Mynheer Borrekens regarda avec surprise ce médecin qui connaissait si bien la distribution d'une maison où il n'était jamais venu.

Quant à dame Thrée, tout entière à ses enfants, elle ne prit garde à cet incident que pour donner sur le champ l'ordre de préparer le pavillon et d'y installer le médecin.

Celui-ci, qui était revenu au chevet d'Annetje et d'Agathe, s'informa de l'heure à laquelle se déclaraient les accès de fièvre des jeunes filles.

—Tous les trois jours, vers sept heures du matin, répondit dame Thrée.
C'est aujourd'hui le jour fatal.

Le médecin tira la montre qu'il portait à sa ceinture, la déposa sur une table et sortit ensuite de son sein une boîte d'or.

Il y puisa un peu d'une poudre jaunâtre qu'il pesa scrupuleusement à l'aide de petites balances également en or, jeta la poudre dans un gobelet plein d'une eau préparée que lui apporta son serviteur indien, et se penchant sur le lit des jeunes filles, il leur fit boire, à chacune, la moitié de la liqueur que contenait le gobelet.

Il tira ensuite un livre de son sein, s'établit dans un fauteuil au chevet du lit, et commença sa lecture, après avoir, par un geste expressif, recommandé impérieusement le silence à Thrée.

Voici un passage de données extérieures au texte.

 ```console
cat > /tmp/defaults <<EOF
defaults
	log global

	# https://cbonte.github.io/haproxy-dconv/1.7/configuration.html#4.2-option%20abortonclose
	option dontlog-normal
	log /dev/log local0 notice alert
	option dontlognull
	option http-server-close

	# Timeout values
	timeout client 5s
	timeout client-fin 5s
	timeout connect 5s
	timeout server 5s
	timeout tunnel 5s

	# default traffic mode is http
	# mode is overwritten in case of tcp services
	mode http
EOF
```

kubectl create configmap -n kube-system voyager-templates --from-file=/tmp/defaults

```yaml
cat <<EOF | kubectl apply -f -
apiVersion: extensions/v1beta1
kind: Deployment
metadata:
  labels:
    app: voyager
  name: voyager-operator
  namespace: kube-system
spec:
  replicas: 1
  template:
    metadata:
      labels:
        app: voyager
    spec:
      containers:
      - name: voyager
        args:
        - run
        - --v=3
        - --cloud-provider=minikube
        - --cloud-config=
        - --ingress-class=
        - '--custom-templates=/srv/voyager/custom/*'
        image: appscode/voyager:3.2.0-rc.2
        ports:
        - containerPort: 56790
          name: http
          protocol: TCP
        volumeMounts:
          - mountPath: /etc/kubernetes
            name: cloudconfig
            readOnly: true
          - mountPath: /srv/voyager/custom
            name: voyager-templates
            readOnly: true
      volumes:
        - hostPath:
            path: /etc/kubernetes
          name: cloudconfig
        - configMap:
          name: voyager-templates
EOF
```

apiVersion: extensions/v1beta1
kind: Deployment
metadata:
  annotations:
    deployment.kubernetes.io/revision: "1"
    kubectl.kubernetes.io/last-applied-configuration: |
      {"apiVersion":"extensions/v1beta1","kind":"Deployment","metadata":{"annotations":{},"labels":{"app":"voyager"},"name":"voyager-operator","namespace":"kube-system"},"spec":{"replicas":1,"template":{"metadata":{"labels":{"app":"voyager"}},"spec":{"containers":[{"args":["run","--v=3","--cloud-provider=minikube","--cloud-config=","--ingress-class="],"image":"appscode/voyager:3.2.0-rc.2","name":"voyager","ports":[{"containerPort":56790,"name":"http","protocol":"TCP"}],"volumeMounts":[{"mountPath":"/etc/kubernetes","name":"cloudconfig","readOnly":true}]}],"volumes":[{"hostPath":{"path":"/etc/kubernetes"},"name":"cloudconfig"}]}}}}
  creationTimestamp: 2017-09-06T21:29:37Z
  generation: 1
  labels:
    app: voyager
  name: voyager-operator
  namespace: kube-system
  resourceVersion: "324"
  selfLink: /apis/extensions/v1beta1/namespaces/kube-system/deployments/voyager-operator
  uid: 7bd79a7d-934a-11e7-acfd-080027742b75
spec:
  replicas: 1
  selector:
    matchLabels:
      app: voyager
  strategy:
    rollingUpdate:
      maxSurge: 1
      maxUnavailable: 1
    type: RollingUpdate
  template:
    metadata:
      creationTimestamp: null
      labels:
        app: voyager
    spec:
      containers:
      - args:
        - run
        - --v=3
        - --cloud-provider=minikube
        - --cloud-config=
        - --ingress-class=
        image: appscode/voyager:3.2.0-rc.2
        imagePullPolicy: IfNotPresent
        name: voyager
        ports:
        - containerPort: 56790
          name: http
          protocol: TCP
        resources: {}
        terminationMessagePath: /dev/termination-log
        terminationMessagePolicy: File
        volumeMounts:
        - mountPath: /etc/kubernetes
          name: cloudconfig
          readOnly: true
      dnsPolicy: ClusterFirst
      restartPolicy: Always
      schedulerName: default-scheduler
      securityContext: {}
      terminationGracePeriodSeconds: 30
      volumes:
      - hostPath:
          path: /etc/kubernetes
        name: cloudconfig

Celle-ci se plaça aux pieds du lit de ses enfants, et détachant de sa ceinture un rosaire, se prit à le tourner dans ses doigts et à en compter les perles de bois noir. A mesure qu'elle avait égrené un des nombreux Ave Maria de cette guirlande de prières, elle reportait avec anxiété ses yeux sur le lit de ses filles.

Aucun des symptômes de la fièvre qui devait les frapper à l'heure habituelle ne commençait à se manifester.

Toutes les deux dormaient d'un calme et profond sommeil. Le doigt brûlant de la fièvre n'avait point imprimé sur les pommettes de leurs joues son empreinte de pourpre; la sueur ne découlait pas de leurs fronts; des frissons de glace ne parcouraient point leurs membres et n'arrachaient point de gémissements à leurs poitrines oppressées! Il y avait bien longtemps qu'elles n'avaient dormi d'un semblable sommeil.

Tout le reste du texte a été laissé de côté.